The Barefoot Courtesan
Those who walk barefoot in life, hold their pain within and withstand much.
The foot in Asian culture has long been revered an erotic appendage, but the courtesans who scooted around cold, dark floors, even in the dead of winter were a breed all their own.
The courtesan was a unique creature. She wore flashy layers of silk kimono and padded outer coats called uchikake that rippled as she walked-for a courtesan took five steps to the one everyone else took. She hobbled around engagement to engagement with nothing on her feet. Even during dochu procession, a courtesan walked with her bare feet shoved inside stilted shoes to show her height and her majesty amongst a short-statured culture. The bare foot set the courtesan off from the rest of dull womanhood and was not merely an erotic enticement. The barefooted courtesan showed herself to be tough, resilient, flowering, thriving like beautiful red flowers in a place flowing with tears.
She had to be tough. She came to the brothel as a small child. She was exposed from a very early age to the ugly paying business between men and women. If she was lucky and beauty was on her side, she was groomed by a sponsor to become a courtesan herself.
Exalted beauty had a price. She had an iron-clad contract with her employer, the brothel keeper, that was heavy and one-sided. Everything was charged to her account. She was expected to purchase her clothes and accoutrements for entertaining clients which naturally was designed to keep her in debt until her contract could be bought out by a wealthy daimyo. Sometimes her beauty waned before that could happen. Sometimes she succumbed to disease or death first.
There are no old tayu in Edo. Tayu do not grow old.
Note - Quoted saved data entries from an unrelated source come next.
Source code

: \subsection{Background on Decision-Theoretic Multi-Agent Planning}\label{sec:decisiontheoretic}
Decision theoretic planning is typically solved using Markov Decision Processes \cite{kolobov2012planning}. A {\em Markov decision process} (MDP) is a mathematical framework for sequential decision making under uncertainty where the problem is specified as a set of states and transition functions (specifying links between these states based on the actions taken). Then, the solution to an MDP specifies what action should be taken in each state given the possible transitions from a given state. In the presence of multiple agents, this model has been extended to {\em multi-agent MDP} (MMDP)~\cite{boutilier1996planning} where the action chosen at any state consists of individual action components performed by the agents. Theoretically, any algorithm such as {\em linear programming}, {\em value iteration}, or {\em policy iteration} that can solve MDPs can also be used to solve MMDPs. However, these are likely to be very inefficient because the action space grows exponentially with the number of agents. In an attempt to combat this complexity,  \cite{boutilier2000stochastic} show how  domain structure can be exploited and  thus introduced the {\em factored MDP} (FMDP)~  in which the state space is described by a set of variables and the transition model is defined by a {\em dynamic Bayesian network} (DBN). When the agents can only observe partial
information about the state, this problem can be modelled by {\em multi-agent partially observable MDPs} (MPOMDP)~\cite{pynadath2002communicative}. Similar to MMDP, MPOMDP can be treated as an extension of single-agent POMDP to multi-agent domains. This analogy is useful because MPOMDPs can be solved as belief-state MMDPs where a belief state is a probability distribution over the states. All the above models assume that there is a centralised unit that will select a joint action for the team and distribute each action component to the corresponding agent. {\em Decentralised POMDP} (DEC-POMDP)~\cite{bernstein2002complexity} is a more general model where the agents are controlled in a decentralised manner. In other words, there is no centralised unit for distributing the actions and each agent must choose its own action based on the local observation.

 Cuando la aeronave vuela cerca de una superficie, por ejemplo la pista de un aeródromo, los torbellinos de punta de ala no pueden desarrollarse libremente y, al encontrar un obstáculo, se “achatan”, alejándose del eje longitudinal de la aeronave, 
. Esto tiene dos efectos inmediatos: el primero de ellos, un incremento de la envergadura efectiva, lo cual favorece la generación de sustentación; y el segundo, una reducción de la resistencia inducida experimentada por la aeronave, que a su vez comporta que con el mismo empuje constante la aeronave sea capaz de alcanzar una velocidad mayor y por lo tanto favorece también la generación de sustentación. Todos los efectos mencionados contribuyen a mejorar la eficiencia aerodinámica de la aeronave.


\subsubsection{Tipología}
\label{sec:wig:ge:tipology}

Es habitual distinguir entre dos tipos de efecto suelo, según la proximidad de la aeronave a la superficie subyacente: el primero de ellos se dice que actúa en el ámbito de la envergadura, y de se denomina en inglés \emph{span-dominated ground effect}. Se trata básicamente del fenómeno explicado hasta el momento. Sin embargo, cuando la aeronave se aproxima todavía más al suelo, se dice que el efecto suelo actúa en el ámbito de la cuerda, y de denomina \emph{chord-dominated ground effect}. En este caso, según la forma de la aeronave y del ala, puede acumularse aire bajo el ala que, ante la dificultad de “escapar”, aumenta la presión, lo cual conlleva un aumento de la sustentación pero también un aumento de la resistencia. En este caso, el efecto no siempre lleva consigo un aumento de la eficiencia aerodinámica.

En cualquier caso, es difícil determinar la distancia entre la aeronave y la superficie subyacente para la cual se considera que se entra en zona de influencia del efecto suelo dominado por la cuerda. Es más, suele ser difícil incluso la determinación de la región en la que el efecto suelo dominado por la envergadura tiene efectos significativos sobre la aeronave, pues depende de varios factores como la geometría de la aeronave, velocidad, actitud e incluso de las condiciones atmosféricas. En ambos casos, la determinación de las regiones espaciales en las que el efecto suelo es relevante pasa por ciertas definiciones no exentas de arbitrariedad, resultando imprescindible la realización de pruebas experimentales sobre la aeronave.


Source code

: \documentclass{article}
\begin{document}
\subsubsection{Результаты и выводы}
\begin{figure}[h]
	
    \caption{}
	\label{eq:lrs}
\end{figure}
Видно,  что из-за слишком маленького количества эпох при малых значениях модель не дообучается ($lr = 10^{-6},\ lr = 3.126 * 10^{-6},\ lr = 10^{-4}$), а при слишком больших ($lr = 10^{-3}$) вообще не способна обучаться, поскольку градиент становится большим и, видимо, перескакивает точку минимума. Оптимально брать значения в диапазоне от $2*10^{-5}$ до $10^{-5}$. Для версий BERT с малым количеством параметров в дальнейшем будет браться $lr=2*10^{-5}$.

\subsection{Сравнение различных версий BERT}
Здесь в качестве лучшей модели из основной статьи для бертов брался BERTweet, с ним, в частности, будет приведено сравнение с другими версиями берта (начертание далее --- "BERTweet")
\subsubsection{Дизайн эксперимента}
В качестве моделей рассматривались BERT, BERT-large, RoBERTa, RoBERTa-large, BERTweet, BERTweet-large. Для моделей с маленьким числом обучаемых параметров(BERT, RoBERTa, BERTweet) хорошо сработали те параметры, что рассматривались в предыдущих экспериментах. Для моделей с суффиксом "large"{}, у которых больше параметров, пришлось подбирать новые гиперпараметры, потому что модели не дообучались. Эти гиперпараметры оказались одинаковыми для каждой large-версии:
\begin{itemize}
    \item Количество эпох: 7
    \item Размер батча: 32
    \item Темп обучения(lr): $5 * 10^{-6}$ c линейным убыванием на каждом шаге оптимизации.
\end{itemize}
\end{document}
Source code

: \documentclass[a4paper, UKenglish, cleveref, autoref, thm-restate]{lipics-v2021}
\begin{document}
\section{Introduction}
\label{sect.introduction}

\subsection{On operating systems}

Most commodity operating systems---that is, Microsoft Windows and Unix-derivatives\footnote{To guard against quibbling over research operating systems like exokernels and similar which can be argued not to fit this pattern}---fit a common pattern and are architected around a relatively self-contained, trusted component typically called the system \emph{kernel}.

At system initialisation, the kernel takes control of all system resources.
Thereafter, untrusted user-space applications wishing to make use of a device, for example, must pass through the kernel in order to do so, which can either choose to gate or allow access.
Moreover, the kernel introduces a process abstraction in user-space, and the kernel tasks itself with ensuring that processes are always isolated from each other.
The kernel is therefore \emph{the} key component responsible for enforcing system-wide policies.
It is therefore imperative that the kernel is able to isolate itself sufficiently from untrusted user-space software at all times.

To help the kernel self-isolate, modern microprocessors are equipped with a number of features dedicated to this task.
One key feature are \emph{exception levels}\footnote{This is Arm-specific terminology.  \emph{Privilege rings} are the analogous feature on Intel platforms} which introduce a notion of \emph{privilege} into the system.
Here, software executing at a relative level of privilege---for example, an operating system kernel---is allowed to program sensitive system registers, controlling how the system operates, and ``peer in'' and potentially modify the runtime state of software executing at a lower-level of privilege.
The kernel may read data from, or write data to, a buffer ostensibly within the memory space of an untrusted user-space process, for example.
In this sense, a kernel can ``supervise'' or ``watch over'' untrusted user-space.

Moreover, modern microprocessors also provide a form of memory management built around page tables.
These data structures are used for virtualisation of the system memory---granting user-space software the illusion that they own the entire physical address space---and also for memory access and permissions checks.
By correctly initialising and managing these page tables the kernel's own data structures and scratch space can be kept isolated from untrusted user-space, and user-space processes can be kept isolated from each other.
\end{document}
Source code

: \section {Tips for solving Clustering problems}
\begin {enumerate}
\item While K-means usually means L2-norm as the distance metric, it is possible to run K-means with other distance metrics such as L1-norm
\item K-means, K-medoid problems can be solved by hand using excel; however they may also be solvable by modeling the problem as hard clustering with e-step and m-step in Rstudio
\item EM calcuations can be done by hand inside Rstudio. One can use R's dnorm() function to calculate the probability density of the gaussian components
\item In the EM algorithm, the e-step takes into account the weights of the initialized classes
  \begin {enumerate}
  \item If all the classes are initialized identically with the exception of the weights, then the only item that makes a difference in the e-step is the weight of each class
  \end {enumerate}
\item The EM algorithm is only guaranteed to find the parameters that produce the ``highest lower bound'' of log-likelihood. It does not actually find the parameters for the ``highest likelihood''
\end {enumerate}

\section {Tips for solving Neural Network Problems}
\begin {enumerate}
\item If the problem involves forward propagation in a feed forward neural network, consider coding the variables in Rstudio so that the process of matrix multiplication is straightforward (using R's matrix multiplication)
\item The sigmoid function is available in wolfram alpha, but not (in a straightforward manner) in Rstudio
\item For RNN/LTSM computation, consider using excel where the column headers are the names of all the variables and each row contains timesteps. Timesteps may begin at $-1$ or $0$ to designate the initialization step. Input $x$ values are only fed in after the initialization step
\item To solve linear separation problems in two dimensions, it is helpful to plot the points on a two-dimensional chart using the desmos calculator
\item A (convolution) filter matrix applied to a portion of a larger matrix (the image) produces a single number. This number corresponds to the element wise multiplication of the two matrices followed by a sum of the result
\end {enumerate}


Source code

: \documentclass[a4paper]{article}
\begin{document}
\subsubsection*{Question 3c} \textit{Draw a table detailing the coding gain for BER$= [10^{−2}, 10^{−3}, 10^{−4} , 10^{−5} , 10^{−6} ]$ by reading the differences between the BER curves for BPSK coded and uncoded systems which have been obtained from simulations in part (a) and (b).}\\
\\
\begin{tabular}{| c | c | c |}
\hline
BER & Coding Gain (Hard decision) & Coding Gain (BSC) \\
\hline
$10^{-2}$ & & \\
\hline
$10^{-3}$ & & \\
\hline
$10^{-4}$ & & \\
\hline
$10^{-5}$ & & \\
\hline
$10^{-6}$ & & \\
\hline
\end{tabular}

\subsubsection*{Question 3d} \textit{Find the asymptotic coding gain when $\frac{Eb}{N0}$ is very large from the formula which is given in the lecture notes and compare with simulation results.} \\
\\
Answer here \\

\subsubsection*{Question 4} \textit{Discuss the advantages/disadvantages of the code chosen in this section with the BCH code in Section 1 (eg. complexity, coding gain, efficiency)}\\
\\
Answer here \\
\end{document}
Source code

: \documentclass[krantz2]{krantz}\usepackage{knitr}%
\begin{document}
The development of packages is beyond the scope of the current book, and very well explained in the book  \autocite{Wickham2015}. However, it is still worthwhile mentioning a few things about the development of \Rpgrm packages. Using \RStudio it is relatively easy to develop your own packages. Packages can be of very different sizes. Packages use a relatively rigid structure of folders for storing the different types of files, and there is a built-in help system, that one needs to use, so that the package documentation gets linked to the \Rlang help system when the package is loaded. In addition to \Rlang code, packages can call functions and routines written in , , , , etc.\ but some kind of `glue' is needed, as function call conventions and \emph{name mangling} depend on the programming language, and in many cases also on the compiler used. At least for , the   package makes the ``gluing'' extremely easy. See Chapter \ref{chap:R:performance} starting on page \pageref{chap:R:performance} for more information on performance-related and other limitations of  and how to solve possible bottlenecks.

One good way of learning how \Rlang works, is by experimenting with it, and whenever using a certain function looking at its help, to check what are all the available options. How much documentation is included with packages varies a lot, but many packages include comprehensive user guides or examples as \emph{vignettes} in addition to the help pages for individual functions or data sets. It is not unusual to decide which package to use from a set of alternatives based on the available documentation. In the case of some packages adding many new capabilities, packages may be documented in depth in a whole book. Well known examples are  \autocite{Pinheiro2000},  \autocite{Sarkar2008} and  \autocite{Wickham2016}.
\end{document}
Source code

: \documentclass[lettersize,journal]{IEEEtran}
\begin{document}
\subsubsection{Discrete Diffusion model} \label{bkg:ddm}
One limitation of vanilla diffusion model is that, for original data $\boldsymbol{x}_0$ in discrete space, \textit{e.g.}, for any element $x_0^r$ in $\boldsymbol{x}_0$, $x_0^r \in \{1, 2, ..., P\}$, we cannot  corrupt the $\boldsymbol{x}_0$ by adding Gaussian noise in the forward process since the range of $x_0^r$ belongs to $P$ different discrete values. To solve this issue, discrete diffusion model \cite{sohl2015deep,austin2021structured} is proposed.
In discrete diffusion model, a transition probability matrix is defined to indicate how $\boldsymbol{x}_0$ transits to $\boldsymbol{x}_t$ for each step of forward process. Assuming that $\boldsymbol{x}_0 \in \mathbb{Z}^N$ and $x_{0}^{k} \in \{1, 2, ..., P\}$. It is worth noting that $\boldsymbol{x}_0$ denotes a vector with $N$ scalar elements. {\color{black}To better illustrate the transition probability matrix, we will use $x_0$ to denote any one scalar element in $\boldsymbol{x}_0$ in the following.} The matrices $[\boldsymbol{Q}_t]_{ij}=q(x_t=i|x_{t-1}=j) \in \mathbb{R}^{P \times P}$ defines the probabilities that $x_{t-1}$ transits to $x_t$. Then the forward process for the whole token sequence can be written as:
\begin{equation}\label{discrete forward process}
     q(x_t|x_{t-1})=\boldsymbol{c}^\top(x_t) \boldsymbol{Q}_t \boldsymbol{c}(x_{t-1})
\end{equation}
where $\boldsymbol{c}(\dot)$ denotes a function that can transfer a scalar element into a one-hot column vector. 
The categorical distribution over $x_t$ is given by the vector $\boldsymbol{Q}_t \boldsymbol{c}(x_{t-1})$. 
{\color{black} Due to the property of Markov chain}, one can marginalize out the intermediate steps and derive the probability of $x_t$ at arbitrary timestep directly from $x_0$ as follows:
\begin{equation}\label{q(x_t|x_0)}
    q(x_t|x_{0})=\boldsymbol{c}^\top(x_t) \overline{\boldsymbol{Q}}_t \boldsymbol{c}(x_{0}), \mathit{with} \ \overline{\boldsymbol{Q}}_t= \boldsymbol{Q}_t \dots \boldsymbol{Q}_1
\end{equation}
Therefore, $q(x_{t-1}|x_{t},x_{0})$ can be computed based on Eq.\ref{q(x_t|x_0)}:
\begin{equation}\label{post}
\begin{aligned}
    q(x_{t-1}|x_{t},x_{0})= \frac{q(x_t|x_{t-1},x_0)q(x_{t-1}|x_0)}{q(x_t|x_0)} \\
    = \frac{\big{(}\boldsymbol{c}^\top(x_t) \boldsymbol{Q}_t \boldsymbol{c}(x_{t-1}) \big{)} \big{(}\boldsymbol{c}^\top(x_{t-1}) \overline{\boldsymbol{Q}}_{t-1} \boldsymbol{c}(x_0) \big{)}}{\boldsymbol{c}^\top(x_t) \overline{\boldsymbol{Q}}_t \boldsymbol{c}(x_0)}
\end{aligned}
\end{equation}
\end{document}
The courtesan, a complete creature of the artifice dare not show any concern for ordinary cares, even hunger. The number two rule, after though shall not take non-paying lovers, thou shall not eat in front of a client. Parties and entertainments could well go on for days. Sake flowed, noodles were spilt but the courtesan would never allow one bit of noodle powder to grace her red lip. Men might have thought it was more erotic, the brothel owner decided men did not need to watch women eat. Brothels kept their girls starved and they were allowed to eat to their hearts content one day of the year, on New Years.
Good thing dreams were free.
Of course, very few contracts were ever bought out. The girl had to be extraordinary. Famous, a sensation of her day. If she rose to the very top, she might get out of the life while she was still young enough to enjoy what was left. Before she left the Yoshiwara behind for good, she would wash her feet at the well and walk away free and clear of the quarter and into life with her feet covered as a sign she was retired. Respectable.